What you return should be each line of the data containing the string "drwxrwxrwx".

[Saved entries]
"""

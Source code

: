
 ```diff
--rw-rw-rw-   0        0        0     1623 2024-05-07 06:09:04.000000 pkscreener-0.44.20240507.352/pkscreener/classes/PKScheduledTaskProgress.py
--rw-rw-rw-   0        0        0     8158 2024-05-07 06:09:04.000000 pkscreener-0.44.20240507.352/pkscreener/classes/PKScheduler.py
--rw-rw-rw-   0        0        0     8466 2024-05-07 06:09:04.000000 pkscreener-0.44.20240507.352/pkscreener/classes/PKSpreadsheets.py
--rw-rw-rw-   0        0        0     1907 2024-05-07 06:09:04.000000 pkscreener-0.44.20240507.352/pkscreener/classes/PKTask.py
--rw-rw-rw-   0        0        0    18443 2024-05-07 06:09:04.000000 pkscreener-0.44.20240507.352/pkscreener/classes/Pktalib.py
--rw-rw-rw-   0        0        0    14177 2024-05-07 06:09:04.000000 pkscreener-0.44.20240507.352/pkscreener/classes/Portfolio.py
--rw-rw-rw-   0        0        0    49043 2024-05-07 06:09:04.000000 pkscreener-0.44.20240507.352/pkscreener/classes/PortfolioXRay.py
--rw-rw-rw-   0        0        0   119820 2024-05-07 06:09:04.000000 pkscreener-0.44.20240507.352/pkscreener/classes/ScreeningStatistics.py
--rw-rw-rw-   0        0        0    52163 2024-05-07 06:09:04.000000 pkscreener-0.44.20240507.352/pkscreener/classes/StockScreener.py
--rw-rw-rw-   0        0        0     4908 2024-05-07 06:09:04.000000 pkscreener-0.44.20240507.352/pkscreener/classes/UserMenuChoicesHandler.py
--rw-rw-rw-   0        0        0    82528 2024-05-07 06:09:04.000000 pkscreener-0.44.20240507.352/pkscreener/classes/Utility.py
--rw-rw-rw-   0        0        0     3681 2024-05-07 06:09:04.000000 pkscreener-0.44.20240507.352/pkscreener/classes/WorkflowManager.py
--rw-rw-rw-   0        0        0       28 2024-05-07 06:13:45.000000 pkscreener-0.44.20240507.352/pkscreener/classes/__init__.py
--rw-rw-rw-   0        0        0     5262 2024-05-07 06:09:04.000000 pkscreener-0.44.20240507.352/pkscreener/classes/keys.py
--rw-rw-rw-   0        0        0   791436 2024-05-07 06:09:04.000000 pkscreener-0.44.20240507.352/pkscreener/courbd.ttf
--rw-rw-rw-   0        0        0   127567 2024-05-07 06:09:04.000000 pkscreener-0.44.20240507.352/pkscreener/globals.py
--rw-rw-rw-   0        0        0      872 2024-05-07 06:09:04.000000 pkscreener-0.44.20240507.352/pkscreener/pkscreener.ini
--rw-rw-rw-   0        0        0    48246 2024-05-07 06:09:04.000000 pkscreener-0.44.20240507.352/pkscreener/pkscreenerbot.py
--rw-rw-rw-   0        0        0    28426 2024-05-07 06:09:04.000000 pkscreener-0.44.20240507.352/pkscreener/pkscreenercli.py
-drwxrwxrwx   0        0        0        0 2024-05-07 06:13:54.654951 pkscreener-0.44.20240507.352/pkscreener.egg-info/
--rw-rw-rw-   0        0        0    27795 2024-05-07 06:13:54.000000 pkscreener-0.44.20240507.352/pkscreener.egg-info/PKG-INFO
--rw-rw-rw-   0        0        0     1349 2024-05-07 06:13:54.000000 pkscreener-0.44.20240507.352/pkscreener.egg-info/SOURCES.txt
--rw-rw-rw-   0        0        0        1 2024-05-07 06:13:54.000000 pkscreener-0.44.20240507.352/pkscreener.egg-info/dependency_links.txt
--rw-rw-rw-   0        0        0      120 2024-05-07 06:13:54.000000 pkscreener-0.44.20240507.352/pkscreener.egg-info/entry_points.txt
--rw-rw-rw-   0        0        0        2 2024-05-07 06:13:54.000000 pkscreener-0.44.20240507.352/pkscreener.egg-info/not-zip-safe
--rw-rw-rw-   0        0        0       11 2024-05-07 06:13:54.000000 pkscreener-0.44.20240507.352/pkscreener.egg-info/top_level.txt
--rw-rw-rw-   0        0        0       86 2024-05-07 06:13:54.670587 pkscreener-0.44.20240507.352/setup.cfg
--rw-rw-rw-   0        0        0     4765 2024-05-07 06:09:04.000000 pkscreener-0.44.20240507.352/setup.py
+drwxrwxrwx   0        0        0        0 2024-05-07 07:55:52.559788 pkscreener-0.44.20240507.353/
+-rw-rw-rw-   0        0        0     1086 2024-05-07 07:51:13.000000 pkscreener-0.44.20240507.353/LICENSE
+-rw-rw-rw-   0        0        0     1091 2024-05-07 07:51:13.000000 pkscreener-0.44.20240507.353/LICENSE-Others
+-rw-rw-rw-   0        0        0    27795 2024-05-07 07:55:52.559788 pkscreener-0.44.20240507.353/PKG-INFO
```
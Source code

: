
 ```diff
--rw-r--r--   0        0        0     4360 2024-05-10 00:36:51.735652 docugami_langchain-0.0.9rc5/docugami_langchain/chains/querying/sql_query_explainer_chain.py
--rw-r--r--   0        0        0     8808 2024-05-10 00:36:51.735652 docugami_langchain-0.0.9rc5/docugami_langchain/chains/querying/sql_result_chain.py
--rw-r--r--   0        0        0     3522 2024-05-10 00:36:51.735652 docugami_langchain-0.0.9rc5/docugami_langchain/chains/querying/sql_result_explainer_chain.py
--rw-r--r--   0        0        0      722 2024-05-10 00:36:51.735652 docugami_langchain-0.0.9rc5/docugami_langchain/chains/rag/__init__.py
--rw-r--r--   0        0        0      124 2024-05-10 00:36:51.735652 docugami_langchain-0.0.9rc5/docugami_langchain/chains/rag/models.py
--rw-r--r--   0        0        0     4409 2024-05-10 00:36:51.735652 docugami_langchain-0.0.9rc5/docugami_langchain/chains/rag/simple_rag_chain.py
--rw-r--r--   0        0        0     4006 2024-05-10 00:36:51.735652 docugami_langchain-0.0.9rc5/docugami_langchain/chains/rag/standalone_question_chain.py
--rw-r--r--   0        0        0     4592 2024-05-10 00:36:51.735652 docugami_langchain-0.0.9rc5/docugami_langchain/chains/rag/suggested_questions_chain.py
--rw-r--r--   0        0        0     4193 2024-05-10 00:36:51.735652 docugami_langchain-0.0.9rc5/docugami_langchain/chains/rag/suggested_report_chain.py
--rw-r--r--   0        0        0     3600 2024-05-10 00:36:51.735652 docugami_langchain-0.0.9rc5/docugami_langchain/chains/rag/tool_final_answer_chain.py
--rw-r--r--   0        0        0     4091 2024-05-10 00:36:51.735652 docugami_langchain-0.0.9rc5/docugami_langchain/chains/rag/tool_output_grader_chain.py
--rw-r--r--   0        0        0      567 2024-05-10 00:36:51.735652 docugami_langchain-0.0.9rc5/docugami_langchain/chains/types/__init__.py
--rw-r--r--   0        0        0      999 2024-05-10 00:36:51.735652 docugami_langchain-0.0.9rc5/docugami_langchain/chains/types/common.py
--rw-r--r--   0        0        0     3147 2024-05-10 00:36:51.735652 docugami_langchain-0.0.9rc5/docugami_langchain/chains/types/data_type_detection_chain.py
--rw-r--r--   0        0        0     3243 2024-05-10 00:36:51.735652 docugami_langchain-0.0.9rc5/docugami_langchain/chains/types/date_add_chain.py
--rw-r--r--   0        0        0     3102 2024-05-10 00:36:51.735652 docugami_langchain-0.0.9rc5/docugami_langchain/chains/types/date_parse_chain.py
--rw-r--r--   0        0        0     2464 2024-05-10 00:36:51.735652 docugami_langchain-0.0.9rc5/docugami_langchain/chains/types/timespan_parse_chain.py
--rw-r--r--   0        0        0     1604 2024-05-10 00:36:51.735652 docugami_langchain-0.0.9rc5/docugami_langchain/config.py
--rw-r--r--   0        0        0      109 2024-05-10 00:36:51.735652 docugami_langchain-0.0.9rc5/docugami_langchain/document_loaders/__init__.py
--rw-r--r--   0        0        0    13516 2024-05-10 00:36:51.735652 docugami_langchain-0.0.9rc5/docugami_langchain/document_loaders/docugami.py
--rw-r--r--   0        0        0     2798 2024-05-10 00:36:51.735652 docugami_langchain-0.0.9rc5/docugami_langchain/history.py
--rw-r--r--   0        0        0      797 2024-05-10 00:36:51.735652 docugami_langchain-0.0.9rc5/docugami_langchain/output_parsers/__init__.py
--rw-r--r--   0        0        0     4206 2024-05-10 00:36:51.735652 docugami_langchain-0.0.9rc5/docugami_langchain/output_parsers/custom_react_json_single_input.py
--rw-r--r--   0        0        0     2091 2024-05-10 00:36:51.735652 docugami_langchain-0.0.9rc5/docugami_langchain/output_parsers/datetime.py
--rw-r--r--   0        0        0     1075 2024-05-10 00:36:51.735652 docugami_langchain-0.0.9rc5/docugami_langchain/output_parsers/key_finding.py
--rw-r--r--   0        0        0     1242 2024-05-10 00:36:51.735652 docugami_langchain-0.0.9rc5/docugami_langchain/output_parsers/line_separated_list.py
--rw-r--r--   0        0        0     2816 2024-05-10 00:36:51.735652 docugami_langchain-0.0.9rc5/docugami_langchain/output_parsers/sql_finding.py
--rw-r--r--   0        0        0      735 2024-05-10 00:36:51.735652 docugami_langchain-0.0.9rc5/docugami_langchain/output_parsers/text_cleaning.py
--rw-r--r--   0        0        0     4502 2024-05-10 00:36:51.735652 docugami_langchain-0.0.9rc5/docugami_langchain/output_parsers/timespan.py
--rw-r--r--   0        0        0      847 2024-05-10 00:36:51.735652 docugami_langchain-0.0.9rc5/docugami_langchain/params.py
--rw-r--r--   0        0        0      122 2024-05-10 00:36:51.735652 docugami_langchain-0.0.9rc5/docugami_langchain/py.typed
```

"""

Result for this task:
-drwxrwxrwx   0        0        0        0 2024-05-07 06:13:54.654951 pkscreener-0.44.20240507.352/pkscreener.egg-info/
+drwxrwxrwx   0        0        0        0 2024-05-07 07:55:52.559788 pkscreener-0.44.20240507.353/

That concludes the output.